Lucas later questions Kees and de Koster about the woman, showing a picture. De Koster lies and Kees supports him, but now fears that he too has failed to prevent a crime. That night, his fears are confirmed when he goes to the office and finds de Koster burning the books. De Koster says that the firm will be bankrupt in the morning. Kees follows de Koster to a canal where De Koster shows him a suicide note. Kees is trying to stop him from jumping into the water when De Koster's briefcase comes open, revealing 100,000 Dutch guilders in cash. The suicide note was fake, and in a fit of rage, Kees attacks de Koster, who falls into the water and hits his head on a boat.
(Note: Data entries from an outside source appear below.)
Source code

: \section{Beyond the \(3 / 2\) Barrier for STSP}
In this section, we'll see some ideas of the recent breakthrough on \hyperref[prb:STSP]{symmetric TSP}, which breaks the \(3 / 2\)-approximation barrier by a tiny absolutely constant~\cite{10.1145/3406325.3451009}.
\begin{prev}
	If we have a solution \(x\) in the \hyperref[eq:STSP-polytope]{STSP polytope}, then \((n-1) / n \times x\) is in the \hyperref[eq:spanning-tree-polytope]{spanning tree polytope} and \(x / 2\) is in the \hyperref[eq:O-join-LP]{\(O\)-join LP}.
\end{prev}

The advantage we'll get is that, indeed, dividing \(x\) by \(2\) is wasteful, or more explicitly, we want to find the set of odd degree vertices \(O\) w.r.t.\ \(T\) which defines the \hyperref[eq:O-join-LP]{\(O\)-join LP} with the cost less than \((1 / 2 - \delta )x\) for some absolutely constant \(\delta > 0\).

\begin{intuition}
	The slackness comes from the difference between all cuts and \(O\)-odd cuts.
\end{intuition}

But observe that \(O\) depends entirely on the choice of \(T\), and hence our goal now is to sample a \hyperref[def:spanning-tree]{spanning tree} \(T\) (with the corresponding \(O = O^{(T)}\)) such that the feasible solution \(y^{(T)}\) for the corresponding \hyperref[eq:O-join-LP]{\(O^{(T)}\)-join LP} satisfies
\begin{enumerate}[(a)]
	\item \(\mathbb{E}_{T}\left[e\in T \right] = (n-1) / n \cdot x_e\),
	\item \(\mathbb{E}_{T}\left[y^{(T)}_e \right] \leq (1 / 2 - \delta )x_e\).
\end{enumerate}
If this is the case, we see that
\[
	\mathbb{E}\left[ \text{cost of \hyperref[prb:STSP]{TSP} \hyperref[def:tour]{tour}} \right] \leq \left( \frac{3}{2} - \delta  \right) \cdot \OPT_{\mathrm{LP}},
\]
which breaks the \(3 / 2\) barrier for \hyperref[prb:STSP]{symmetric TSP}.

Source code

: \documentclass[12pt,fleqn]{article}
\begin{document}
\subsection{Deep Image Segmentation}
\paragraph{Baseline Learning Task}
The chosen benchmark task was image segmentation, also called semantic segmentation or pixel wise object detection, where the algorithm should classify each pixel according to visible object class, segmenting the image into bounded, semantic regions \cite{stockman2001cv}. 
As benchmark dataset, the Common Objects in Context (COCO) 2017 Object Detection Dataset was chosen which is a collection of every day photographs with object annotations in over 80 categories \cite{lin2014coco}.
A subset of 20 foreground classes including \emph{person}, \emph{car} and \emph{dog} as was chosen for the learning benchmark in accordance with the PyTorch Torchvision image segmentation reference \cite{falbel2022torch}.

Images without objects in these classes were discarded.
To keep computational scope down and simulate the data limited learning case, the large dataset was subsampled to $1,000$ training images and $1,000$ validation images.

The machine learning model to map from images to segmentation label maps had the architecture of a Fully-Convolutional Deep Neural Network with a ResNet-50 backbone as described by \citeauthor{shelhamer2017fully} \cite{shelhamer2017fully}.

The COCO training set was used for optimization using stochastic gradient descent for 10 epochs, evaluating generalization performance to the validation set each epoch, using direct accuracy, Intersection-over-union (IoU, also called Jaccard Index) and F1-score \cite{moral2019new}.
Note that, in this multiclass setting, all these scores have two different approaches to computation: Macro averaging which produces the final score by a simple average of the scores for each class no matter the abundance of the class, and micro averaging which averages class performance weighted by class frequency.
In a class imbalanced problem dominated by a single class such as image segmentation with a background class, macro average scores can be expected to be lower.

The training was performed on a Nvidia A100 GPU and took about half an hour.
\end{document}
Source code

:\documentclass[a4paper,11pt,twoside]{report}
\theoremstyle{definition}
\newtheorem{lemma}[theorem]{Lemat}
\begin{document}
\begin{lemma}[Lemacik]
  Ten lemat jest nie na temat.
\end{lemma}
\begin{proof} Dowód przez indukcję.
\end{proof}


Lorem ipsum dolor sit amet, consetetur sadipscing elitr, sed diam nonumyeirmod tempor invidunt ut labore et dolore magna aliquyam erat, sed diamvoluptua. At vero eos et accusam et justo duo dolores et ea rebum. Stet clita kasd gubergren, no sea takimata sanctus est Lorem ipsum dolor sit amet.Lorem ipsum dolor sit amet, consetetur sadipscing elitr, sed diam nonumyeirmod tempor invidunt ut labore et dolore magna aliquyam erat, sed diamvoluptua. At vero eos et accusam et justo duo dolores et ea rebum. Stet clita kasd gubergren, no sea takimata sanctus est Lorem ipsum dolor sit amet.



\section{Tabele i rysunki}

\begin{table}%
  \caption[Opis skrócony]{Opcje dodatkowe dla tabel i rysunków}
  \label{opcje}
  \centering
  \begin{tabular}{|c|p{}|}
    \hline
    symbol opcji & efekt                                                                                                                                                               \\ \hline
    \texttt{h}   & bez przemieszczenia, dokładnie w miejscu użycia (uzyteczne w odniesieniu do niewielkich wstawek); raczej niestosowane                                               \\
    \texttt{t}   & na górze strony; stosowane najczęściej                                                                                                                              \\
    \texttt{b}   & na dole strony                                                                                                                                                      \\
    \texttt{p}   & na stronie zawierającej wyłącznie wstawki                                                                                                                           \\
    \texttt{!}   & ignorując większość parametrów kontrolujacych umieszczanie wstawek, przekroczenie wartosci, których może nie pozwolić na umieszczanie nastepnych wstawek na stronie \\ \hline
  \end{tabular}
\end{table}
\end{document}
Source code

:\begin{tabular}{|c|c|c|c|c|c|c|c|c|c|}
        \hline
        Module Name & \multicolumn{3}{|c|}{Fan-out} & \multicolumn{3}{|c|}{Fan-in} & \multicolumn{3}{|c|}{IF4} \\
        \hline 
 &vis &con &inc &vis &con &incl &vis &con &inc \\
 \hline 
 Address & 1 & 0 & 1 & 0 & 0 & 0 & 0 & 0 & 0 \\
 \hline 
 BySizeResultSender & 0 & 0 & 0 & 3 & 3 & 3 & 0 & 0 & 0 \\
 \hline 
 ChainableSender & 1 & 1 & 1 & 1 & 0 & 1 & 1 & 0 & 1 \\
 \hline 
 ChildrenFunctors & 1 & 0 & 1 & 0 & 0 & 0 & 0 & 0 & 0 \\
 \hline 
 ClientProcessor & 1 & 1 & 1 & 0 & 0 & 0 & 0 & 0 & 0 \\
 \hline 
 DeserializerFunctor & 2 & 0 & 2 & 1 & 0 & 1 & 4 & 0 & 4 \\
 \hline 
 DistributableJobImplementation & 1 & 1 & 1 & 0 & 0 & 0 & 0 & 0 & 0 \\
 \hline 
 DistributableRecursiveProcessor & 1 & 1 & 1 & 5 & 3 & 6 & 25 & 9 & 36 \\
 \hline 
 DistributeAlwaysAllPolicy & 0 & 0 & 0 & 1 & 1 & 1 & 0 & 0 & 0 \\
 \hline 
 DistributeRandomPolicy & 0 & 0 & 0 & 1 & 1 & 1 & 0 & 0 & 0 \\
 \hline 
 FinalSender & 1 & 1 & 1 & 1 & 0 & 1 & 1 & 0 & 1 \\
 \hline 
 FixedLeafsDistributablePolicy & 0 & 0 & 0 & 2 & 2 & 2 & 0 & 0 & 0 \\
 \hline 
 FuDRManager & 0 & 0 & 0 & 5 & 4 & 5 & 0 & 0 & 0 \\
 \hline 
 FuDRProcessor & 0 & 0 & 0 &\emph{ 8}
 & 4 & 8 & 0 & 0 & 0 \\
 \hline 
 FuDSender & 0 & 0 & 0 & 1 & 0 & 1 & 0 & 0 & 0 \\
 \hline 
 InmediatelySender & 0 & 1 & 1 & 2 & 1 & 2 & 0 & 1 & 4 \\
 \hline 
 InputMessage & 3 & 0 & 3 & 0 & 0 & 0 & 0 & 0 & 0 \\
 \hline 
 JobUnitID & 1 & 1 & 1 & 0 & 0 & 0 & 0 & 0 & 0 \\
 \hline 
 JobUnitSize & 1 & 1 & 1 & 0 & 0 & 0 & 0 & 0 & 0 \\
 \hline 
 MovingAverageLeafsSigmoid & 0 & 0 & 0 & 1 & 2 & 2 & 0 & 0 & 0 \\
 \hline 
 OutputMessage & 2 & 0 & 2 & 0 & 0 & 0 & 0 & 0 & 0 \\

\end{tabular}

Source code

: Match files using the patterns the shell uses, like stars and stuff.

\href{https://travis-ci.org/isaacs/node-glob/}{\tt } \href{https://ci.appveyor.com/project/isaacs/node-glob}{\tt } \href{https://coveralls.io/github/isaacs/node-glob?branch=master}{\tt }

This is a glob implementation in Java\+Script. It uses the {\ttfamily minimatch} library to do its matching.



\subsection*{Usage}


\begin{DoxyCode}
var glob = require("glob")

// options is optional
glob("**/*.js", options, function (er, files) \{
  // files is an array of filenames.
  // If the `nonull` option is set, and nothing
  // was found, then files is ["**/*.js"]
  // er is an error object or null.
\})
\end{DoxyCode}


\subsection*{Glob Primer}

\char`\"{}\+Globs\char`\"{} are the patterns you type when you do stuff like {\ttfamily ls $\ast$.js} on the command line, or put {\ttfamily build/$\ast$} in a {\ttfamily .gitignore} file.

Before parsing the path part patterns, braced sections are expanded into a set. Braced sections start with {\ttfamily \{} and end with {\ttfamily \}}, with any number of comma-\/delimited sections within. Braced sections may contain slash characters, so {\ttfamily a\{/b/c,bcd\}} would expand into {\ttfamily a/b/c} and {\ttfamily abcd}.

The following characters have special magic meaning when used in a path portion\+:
The briefcase also contains a train ticket to Paris and the address of the woman, whose name is Michele Rozier. Kees takes the briefcase and boards the train, abandoning his family. He is surprised to meet Lucas on board, who makes it clear he suspects Kees. As they approach Paris, Kees jumps off the train. He goes to Michele, but she turns him away, not realizing he has the money. Lucas meets her and explains what has happened. He says de Koster is alive, but Kees does not know this, and Lucas fears he will now do something desperate.

As Lucas hopes, Michele wants the money enough to trace Kees, and the police follow her to him. However, she helps him get away and stay with her lover, Louis, who lives over a garage near the train tracks. She tells Kees that within a couple of days, Louis will provide Kees with fake papers so he can leave the country.

Kees is suspicious enough to hide the money in an abandoned car close to the tracks, before Louis is able to search his effects. Bored with hiding and tired of belittling remarks about his status, he decides to "live dangerously" and takes Michele out to spend time with her. She seems attracted to him and he is seduced into trusting her. Drunk and infatuated, he phones Lucas to taunt him, promises Michele they will go away together, and then tells her where the money is. She goes there, but Lucas has already found it. He offers her immunity if she helps him find Kees.

Kees gets away from Lucas, steals a knife and goes to the garage. At knifepoint, Louis phones Michele and asks her to come. Kees confronts Michele and threatens to prove his worth by killing her—and then he does. With Lucas in pursuit, he runs onto the train tracks directly toward an approaching train. At the last moment, it reaches a switch and crosses onto another track. Kees rambles deliriously as Lucas arrests him.

==Cast==
- Claude Rains as Kees Popinga
- Marius Goring as Lucas
- Märta Torén as Michele Rozier
- Ferdy Mayne as Louis
- Herbert Lom as Julius de Koster Jr
- Lucie Mannheim as Maria Popinga
- Anouk Aimée as Jeanne
- Eric Pohlmann as Goin
- Felix Aylmer as Mr Merkemans
- Gibb McLaughlin as Julius de Koster Sr
- Michael Nightingale as Popinga's Clerk

==Critical reception==
TV Guide wrote that the film "boasts good performances from Rains, Toren, and Lom, but is hampered by the static direction of Harold French"; whereas Culture Catch called it a "solid adaptation," which "embraces Simenon's favorite archetype, an innocent who mistakenly thinks he has committed some evil act, and then eventually actually does...Directed by Harold French, a British stalwart, this little thriller is worth every one of the 82 minutes you'll spend with it."